### WHAT IS EXPECTED
Check each line of the records for "operativo"; collect those that have it.

[Stored data]
[Start of section]
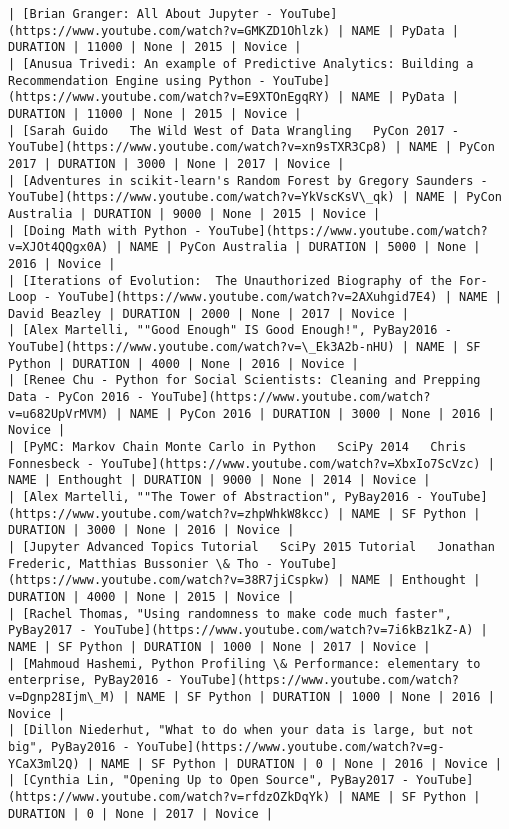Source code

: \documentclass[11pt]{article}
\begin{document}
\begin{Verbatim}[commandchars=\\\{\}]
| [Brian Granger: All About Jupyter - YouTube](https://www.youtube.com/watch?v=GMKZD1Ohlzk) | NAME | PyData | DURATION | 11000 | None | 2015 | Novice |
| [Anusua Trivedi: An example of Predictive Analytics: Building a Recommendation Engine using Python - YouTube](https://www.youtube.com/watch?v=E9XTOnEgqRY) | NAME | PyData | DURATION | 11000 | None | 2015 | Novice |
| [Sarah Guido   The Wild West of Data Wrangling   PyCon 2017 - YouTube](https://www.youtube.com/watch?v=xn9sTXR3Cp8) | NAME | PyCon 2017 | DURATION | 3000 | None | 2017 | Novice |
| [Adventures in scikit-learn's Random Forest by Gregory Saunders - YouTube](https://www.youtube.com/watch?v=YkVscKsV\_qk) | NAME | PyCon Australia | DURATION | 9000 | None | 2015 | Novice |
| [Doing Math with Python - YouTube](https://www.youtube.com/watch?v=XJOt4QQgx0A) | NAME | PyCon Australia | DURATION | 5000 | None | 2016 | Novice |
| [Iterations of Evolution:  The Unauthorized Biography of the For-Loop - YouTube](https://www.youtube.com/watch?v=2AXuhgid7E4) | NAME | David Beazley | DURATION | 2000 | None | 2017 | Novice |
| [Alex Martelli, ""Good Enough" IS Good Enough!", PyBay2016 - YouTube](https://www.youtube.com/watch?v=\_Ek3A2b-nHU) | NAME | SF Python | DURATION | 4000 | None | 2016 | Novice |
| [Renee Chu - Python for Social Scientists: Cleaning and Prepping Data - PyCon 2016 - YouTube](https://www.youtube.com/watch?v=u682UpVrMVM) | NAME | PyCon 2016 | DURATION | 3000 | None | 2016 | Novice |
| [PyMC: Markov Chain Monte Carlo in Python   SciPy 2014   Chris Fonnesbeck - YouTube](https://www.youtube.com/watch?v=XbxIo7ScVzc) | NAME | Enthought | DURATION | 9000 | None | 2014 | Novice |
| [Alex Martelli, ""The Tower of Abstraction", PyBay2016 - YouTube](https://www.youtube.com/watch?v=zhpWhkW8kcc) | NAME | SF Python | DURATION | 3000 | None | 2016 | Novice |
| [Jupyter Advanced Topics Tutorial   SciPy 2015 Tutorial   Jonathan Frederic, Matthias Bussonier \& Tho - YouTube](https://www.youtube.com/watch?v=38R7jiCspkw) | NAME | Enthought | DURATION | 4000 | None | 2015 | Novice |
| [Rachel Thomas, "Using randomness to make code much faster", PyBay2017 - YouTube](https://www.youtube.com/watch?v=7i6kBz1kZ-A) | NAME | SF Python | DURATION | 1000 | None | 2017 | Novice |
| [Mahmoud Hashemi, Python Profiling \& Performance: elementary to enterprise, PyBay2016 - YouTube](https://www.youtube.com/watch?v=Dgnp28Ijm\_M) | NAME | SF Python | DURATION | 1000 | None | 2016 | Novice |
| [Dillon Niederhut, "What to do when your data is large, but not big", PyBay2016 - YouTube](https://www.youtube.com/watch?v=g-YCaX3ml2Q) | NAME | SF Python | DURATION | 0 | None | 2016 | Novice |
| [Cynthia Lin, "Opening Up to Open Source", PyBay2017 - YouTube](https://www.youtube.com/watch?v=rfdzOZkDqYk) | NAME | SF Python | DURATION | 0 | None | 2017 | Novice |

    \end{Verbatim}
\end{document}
[End of section]
[Start of section]
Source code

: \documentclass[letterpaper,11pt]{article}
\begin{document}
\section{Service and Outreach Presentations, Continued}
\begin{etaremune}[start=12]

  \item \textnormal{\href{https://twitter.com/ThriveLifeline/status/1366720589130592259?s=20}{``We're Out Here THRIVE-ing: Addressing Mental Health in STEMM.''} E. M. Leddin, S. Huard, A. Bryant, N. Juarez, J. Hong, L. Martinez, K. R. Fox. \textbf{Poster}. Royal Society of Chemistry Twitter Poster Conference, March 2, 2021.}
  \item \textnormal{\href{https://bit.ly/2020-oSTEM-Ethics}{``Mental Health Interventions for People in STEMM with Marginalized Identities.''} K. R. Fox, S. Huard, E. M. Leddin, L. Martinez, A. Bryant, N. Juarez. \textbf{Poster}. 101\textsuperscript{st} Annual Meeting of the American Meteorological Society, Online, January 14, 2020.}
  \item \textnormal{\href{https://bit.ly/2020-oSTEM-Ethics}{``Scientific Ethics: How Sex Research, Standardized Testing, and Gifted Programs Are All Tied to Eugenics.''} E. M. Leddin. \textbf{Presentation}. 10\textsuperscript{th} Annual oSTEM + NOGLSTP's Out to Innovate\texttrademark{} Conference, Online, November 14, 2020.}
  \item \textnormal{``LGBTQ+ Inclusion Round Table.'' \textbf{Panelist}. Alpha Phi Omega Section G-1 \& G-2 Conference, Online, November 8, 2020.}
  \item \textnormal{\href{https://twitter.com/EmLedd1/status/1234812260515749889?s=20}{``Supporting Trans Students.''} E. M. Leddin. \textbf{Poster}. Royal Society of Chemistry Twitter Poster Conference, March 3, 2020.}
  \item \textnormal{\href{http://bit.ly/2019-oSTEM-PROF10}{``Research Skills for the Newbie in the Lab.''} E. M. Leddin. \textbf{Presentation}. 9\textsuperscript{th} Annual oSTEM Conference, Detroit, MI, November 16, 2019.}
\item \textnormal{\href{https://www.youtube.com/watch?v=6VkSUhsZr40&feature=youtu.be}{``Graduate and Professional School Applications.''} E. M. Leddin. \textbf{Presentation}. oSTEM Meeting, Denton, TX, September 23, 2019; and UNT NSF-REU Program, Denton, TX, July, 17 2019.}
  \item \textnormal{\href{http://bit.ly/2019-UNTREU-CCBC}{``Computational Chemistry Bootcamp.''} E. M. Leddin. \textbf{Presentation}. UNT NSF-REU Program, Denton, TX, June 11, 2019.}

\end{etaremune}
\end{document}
[End of section]
[Start of section]
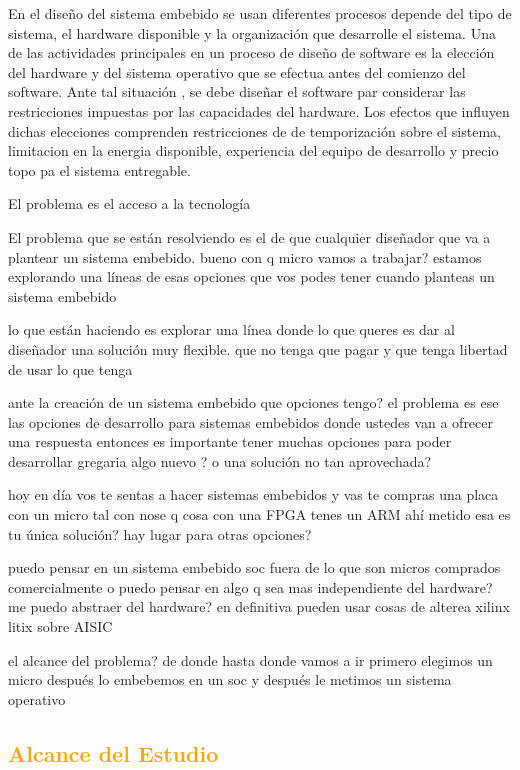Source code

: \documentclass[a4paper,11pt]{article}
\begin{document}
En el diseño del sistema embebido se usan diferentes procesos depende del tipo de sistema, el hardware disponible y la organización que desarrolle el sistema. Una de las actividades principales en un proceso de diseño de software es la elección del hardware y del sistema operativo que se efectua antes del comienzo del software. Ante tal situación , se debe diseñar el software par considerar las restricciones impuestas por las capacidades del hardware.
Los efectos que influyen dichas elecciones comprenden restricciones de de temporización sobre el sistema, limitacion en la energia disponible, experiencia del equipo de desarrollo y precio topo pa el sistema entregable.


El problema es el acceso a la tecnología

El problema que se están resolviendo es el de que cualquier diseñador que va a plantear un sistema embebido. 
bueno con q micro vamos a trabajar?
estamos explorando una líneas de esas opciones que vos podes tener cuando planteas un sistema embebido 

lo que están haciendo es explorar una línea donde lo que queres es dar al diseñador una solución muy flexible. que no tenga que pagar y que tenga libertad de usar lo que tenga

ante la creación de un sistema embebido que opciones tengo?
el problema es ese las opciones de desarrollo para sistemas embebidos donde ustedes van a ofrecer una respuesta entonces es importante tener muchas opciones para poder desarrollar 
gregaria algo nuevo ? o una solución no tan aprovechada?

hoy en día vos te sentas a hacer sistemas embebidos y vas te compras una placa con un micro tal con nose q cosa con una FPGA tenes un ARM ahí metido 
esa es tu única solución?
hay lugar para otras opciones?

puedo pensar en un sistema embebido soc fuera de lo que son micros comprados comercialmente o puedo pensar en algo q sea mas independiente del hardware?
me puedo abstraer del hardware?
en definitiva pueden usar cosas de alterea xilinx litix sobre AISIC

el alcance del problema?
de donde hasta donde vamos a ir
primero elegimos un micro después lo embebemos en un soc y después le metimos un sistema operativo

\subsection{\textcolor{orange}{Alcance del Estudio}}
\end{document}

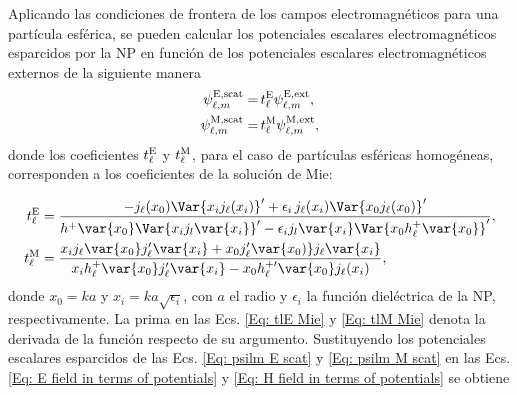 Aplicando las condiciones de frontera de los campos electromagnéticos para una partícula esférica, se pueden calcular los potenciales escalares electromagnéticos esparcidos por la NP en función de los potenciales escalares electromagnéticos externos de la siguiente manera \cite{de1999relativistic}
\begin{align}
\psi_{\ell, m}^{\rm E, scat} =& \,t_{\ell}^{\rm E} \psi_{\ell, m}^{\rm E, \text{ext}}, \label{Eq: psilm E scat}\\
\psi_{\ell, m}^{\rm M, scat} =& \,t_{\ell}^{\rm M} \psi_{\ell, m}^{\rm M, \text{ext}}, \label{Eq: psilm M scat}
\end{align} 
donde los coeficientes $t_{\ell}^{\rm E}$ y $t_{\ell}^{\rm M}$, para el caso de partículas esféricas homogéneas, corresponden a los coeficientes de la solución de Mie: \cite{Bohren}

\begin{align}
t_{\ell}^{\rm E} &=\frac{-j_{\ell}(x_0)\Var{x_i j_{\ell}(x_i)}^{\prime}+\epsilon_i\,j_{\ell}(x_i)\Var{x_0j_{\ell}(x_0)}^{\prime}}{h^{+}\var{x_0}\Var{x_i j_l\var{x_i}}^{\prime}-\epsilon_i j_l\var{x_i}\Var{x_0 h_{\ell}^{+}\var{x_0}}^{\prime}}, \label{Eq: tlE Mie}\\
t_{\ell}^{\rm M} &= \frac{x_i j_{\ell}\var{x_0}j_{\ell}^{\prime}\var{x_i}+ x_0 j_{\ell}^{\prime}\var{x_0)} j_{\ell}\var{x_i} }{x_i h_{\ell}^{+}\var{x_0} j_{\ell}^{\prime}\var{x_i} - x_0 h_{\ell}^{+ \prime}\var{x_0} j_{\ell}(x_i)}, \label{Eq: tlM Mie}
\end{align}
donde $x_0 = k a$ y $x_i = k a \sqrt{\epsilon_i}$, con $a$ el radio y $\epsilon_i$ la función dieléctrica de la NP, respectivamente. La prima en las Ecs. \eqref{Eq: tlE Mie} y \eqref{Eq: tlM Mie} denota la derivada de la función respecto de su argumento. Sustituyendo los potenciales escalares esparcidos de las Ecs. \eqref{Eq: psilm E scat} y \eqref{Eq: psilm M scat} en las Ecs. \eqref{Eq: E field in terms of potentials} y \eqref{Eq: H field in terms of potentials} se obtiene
[End of section]
### ANSWER FOR THIS EXERCISE
En el diseño del sistema embebido se usan diferentes procesos depende del tipo de sistema, el hardware disponible y la organización que desarrolle el sistema. Una de las actividades principales en un proceso de diseño de software es la elección del hardware y del sistema operativo que se efectua antes del comienzo del software. Ante tal situación , se debe diseñar el software par considerar las restricciones impuestas por las capacidades del hardware.
primero elegimos un micro después lo embebemos en un soc y después le metimos un sistema operativo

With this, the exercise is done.